Negotiating human mobilities in the context of climate change: a spotlight on the UNFCCC

15.03.2017: Vortrag von Dr. Sarah Louise NASH

Mittwoch, 15.03.2017, 15 h
Institut für Geographie und Regionalforschung
Universität Wien, Universitätsstr. 7/5, 1010 Wien, Hörsaal 5A


Since 2008 policymaking on human mobility has been taking place under the auspices of the United Nations Framework Convention on Climate Change (UNFCCC). This has led to mentions of human mobility in high-level documents of the UNFCCC, work on human mobility being carried out by the Warsaw International Mechanism on Loss and Damage and, in 2015 in Paris, the creation of a task force on displacement. These developments have also made the UNFCCC the main forum for global policymaking on human mobility in the context of climate change. However, policymaking is not a neutral process consisting of an objective choice between different competing policy alternatives. It is therefore important to look more closely at the processes by which human mobilities are being negotiated within the UNFCCC.

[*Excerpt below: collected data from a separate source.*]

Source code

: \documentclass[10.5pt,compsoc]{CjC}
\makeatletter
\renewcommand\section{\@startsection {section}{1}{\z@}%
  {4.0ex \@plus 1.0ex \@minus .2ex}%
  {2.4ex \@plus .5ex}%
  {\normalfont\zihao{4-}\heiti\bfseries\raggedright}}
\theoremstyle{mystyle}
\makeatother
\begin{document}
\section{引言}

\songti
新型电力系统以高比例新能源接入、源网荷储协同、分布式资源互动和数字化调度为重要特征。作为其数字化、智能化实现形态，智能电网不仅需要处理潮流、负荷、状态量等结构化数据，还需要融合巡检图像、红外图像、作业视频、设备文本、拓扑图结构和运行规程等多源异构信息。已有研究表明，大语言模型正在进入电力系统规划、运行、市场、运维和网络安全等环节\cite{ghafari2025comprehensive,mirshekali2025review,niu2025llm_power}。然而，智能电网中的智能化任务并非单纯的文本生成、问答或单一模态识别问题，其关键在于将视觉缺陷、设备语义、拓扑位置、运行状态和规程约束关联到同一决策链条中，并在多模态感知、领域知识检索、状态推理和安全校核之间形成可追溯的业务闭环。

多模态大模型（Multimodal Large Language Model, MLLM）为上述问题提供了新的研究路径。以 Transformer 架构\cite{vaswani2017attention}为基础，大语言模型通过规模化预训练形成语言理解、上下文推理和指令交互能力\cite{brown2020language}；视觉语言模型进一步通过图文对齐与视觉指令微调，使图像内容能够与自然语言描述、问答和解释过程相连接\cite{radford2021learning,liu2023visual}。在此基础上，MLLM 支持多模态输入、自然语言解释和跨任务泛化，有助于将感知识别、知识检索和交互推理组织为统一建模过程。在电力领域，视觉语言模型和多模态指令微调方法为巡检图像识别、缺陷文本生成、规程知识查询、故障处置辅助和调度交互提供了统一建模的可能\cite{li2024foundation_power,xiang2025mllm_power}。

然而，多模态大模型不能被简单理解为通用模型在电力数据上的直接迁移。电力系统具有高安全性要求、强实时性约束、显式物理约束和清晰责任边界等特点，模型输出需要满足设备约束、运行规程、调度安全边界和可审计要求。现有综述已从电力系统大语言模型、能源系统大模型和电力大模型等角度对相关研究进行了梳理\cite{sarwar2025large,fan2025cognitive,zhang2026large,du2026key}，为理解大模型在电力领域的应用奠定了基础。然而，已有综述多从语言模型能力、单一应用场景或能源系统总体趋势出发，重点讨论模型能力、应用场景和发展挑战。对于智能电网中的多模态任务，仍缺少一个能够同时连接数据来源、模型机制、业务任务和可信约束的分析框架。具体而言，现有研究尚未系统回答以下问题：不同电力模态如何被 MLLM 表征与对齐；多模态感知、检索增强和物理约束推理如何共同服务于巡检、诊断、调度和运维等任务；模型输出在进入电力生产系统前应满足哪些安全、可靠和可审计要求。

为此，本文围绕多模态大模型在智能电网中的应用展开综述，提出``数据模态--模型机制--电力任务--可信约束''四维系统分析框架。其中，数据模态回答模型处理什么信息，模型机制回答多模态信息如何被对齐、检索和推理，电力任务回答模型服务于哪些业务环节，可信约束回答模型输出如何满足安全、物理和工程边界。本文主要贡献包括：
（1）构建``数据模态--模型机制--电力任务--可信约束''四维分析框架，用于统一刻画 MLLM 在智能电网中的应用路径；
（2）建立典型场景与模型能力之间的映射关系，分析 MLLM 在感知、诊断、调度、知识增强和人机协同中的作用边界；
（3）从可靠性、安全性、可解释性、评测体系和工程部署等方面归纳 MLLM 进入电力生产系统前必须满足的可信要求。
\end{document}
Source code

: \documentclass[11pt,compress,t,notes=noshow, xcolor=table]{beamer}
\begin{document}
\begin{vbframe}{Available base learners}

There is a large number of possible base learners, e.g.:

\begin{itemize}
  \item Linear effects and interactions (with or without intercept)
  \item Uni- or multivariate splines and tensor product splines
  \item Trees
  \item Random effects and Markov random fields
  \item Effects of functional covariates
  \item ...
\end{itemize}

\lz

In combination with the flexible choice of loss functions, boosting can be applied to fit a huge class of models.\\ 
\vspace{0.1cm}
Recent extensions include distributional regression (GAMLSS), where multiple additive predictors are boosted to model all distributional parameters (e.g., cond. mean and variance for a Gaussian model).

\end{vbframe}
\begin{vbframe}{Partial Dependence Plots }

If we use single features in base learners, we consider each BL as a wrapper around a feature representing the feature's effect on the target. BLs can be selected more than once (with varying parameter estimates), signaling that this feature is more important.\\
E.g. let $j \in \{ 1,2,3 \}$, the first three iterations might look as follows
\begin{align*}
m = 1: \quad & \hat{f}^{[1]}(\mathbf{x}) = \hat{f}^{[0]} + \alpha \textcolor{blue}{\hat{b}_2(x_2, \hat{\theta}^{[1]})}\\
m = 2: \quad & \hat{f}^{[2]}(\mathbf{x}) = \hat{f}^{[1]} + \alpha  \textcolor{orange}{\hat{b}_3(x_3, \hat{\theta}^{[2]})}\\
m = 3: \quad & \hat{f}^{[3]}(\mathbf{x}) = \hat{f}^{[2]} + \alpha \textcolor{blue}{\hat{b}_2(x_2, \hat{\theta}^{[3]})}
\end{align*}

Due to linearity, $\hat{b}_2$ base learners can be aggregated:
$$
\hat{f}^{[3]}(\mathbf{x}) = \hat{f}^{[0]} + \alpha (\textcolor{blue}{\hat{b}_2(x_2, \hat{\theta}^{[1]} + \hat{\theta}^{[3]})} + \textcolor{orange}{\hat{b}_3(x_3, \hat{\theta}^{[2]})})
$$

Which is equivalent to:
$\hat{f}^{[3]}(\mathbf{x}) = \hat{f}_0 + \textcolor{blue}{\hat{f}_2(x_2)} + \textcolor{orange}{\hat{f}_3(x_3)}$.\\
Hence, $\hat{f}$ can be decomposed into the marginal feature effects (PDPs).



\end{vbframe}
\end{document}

This lecture will chart the emergence of human mobility as an area of policymaking for the UNFCCC. In doing so, it will address different aspects of the negotiating process: how human mobility is being conceptualised and understood; different policy alternatives that have been proposed; the controversies, details and technicalities that have fuelled debates; the broad strokes of policy that have been included in high-level agreements; and the work that is ongoing to fill in these broad strokes, giving form to otherwise vague high-level agreements. Finally, this lecture will look to the future, highlighting future meetings of the UNFCCC that will be important for human mobility and also tying policymaking taking place in the UNFCCC into other global policy processes.


 

Dr. Sarah Louise Nash is a 2016/17 Mercator-IPC Fellow at Istanbul Policy Center, Sabanci University and an associated postdoctoral researcher in the research group Climate Change and Security (CLISEC) at the University of Hamburg. She received her PhD in political science in January 2017 from the University of Hamburg with a thesis titled ‘From Cancun to Paris: an era of policymaking on the migration and climate change nexus’. She also holds an MSc in Human Rights and International Politics (University of Glasgow), an MA in German and Politics (University of Edinburgh) and a BA in Political Science (University of Vienna). She is currently conducting research on the politics of climate change and human mobility in the context of the Warsaw International Mechanism on Loss and Damage (WIM) of the United Nations Framework Convention on Climate Change (UNFCCC). Her research interests include climate change politics and policy, human mobilities, human rights, discourse analysis, and critical border studies.